TASK DETAILS |
Copy each line of the entries below that contains the string "tkaburagi".

(PROVIDED MATERIAL Opens)

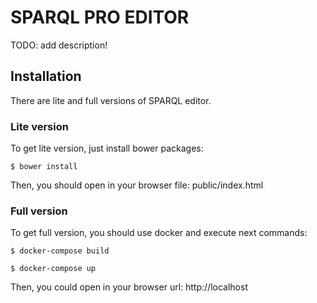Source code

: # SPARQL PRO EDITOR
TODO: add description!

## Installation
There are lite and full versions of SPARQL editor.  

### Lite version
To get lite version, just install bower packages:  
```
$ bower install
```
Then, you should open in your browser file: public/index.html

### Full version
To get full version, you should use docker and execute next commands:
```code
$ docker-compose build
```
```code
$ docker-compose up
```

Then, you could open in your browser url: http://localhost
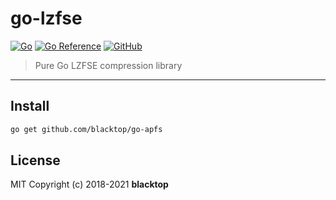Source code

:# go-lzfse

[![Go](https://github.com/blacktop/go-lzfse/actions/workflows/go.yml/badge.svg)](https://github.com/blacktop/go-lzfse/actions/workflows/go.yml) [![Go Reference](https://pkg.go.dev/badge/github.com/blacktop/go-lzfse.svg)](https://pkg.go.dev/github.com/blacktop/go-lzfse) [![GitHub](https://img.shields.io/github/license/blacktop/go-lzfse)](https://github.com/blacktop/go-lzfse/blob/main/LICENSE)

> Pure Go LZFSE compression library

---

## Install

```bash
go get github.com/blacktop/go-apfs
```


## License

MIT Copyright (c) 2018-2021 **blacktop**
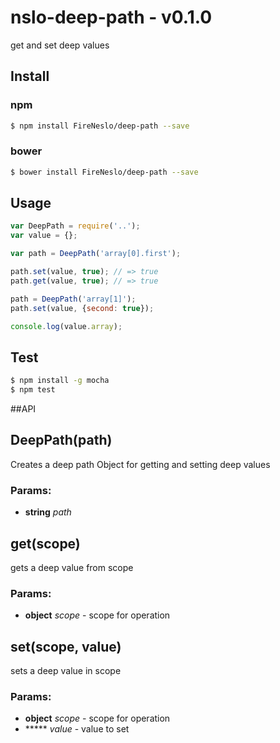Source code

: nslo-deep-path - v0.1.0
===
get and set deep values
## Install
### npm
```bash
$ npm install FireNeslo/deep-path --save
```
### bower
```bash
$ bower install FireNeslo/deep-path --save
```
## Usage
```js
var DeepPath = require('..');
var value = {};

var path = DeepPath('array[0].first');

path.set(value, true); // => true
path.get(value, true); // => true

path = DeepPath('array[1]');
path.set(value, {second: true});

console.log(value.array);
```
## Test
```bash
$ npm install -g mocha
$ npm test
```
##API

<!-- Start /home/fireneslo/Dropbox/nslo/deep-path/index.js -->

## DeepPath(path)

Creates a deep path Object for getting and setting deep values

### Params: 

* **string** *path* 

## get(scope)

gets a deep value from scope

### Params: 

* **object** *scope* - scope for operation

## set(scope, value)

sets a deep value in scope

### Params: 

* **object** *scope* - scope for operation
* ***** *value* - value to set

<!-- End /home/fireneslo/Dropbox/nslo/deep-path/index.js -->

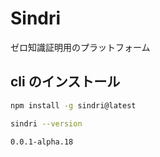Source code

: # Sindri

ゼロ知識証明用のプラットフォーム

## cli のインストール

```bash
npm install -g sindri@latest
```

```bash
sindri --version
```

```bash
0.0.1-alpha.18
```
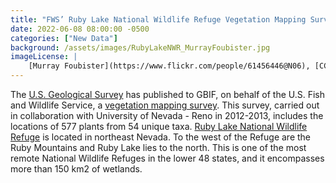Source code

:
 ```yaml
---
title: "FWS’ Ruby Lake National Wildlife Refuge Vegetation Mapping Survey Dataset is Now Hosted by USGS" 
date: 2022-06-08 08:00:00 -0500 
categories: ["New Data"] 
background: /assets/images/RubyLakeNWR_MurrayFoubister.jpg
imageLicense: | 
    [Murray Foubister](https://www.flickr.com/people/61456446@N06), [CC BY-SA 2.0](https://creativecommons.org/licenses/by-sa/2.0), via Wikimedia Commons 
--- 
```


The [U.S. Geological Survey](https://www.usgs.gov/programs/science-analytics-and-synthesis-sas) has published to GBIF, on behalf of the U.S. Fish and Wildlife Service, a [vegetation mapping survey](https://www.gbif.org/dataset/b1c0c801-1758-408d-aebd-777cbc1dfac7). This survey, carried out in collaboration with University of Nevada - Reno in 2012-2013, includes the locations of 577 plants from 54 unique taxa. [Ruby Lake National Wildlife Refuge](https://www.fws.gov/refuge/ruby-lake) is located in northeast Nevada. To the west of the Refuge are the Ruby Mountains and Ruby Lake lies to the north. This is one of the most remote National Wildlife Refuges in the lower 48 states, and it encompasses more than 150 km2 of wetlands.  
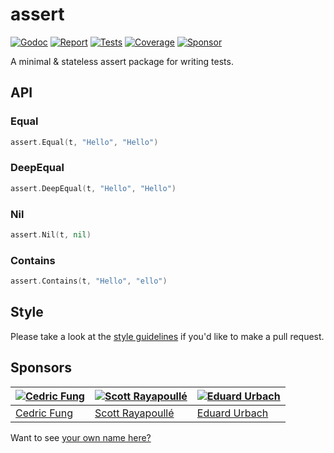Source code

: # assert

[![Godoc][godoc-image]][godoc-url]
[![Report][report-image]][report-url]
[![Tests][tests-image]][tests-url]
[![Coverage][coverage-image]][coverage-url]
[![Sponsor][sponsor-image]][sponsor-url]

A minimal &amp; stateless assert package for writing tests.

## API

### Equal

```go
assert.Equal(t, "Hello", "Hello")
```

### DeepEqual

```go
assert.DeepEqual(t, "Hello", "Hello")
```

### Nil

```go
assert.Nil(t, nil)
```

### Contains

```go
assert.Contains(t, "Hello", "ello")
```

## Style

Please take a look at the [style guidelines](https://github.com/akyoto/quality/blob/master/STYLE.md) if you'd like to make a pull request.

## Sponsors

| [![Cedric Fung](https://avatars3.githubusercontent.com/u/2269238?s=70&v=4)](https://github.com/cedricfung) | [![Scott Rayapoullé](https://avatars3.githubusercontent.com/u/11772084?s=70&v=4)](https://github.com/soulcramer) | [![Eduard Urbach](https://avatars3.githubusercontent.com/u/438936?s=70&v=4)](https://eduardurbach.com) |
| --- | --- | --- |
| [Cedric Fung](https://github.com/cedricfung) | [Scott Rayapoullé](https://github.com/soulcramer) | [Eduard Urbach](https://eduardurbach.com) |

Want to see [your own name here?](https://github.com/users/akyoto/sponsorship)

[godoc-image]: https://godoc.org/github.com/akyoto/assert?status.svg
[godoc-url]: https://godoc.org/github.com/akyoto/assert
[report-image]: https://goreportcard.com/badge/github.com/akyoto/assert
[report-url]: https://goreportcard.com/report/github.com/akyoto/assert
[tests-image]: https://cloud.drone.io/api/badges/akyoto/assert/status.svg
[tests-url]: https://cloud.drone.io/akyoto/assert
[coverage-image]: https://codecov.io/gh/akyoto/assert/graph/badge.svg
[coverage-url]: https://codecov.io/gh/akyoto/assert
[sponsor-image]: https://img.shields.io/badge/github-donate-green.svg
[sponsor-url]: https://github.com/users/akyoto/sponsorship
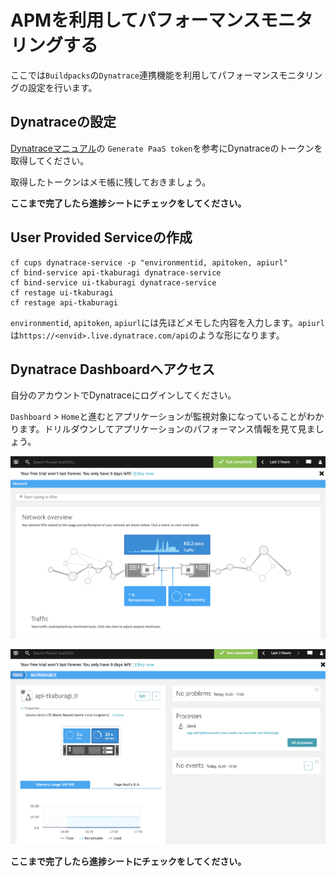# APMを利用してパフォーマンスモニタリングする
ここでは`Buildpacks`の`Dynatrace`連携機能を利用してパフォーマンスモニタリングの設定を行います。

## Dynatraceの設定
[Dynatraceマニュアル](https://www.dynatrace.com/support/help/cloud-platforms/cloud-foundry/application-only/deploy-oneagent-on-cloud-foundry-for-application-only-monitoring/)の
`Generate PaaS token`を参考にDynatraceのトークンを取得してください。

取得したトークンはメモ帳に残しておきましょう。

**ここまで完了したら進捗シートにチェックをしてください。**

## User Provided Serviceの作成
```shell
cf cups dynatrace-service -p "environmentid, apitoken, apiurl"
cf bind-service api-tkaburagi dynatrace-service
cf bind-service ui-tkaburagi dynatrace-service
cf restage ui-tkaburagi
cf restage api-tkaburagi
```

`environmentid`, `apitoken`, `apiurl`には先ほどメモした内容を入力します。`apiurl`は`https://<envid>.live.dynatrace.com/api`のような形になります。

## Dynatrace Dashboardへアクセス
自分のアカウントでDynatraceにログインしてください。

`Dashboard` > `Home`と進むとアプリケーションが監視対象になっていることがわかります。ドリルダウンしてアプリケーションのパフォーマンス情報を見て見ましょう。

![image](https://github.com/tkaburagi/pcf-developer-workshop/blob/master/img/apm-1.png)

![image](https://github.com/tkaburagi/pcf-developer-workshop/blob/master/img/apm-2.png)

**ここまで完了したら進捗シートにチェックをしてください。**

(PROVIDED MATERIAL Closes)
(PROVIDED MATERIAL Opens)

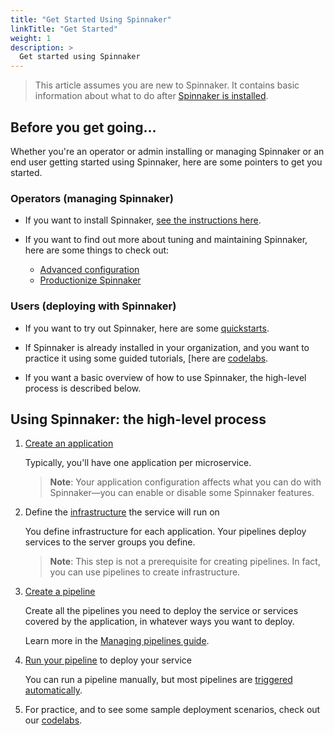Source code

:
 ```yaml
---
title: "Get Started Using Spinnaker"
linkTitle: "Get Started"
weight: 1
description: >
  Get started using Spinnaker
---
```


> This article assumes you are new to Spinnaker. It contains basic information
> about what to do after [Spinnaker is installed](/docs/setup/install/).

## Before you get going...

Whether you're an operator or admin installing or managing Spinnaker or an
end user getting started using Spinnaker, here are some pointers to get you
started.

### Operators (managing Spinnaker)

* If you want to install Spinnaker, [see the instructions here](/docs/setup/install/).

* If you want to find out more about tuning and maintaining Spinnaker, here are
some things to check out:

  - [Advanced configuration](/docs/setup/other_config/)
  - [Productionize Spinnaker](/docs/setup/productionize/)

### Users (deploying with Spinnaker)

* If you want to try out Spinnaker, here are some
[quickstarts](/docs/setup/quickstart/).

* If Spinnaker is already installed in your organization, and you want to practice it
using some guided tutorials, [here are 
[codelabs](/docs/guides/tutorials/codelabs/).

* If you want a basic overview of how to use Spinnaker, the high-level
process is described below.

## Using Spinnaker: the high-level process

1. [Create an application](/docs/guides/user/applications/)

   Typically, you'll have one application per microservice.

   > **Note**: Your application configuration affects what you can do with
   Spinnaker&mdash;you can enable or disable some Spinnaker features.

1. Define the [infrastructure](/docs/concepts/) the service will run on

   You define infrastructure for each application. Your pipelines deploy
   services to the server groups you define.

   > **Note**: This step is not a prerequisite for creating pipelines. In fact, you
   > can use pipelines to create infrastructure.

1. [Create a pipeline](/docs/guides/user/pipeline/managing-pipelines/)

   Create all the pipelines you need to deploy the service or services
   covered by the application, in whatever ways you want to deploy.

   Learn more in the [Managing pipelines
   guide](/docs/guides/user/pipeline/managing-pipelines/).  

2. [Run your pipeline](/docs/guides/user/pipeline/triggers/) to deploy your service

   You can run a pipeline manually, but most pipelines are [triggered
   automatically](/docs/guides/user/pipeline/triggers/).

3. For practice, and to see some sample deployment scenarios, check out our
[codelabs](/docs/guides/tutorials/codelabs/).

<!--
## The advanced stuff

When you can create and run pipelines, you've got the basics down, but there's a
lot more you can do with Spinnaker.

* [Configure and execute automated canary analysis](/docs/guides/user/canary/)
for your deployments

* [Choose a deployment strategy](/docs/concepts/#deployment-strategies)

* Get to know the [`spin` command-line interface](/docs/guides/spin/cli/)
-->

(PROVIDED MATERIAL Closes)

COMPLETED EXERCISE |
cf bind-service api-tkaburagi dynatrace-service
cf bind-service ui-tkaburagi dynatrace-service
cf restage ui-tkaburagi
cf restage api-tkaburagi
![image](https://github.com/tkaburagi/pcf-developer-workshop/blob/master/img/apm-1.png)
![image](https://github.com/tkaburagi/pcf-developer-workshop/blob/master/img/apm-2.png)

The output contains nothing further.